Records from a data source:
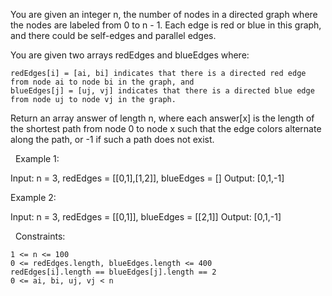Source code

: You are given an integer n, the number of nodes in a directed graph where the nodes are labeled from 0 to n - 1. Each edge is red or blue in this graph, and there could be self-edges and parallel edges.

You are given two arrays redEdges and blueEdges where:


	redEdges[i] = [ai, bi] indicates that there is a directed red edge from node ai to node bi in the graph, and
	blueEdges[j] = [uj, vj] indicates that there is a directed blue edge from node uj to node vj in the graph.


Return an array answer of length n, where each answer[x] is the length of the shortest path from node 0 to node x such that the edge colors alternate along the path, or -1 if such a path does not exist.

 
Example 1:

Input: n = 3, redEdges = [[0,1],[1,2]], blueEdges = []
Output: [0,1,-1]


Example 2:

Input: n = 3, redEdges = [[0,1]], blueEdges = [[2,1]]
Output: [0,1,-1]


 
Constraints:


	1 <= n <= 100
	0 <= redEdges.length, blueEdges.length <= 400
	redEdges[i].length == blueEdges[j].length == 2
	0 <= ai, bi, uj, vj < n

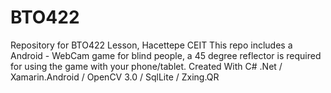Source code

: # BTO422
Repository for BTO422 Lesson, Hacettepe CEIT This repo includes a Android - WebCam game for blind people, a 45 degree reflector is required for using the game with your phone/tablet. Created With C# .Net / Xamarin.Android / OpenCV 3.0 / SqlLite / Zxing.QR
--
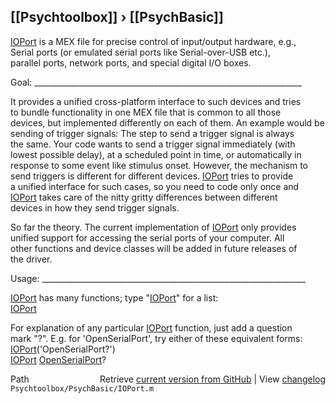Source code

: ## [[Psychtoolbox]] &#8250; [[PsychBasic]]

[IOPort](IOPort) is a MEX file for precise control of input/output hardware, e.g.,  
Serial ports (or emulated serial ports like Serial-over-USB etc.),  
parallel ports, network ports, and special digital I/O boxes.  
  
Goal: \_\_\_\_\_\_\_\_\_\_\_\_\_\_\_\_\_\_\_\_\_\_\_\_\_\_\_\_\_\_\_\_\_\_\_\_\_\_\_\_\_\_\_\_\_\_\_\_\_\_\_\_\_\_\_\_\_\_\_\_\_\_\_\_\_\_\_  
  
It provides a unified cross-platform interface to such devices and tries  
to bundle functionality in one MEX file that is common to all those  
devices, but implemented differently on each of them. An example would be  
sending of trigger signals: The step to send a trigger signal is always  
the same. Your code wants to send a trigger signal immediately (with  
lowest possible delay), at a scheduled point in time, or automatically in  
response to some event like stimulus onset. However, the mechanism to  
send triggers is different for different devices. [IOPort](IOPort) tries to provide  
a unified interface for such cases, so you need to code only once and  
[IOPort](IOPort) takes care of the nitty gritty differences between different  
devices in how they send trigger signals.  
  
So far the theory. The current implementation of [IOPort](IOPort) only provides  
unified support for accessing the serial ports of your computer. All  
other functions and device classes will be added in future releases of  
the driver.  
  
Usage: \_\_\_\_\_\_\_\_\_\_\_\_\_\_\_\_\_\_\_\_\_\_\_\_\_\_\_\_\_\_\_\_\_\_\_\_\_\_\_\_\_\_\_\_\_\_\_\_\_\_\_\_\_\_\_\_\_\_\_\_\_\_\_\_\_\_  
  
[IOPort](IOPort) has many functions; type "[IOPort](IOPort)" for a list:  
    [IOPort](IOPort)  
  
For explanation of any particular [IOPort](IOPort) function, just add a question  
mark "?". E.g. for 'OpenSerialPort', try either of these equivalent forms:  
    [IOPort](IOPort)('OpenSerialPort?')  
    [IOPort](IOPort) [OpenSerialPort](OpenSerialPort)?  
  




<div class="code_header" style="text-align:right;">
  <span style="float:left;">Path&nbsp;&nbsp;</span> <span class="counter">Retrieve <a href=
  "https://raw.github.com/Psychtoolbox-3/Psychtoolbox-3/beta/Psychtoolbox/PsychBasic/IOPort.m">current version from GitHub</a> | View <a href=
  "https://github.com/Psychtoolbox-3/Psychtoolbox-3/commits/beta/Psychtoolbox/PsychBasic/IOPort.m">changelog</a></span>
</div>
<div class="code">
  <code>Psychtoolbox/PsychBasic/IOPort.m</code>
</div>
==
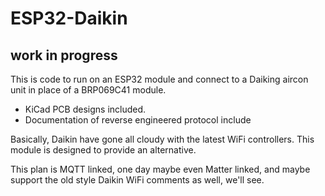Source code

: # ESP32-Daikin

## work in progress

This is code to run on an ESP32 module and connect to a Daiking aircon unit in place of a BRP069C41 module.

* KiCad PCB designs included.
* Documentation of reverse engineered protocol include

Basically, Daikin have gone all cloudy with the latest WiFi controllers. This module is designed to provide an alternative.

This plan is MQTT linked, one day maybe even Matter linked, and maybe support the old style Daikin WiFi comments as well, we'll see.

Work to be completed: Look above for the line containing "[IOPort](IOPort) takes care". Output from there through the line containing "[IOPort](IOPort) [OpenSerialPort](OpenSerialPort)?", exactly and inclusively.

Exercise result:
[IOPort](IOPort) takes care of the nitty gritty differences between different  
devices in how they send trigger signals.  
  
So far the theory. The current implementation of [IOPort](IOPort) only provides  
unified support for accessing the serial ports of your computer. All  
other functions and device classes will be added in future releases of  
the driver.  
  
Usage: \_\_\_\_\_\_\_\_\_\_\_\_\_\_\_\_\_\_\_\_\_\_\_\_\_\_\_\_\_\_\_\_\_\_\_\_\_\_\_\_\_\_\_\_\_\_\_\_\_\_\_\_\_\_\_\_\_\_\_\_\_\_\_\_\_\_  
  
[IOPort](IOPort) has many functions; type "[IOPort](IOPort)" for a list:  
    [IOPort](IOPort)  
  
For explanation of any particular [IOPort](IOPort) function, just add a question  
mark "?". E.g. for 'OpenSerialPort', try either of these equivalent forms:  
    [IOPort](IOPort)('OpenSerialPort?')  
    [IOPort](IOPort) [OpenSerialPort](OpenSerialPort)?  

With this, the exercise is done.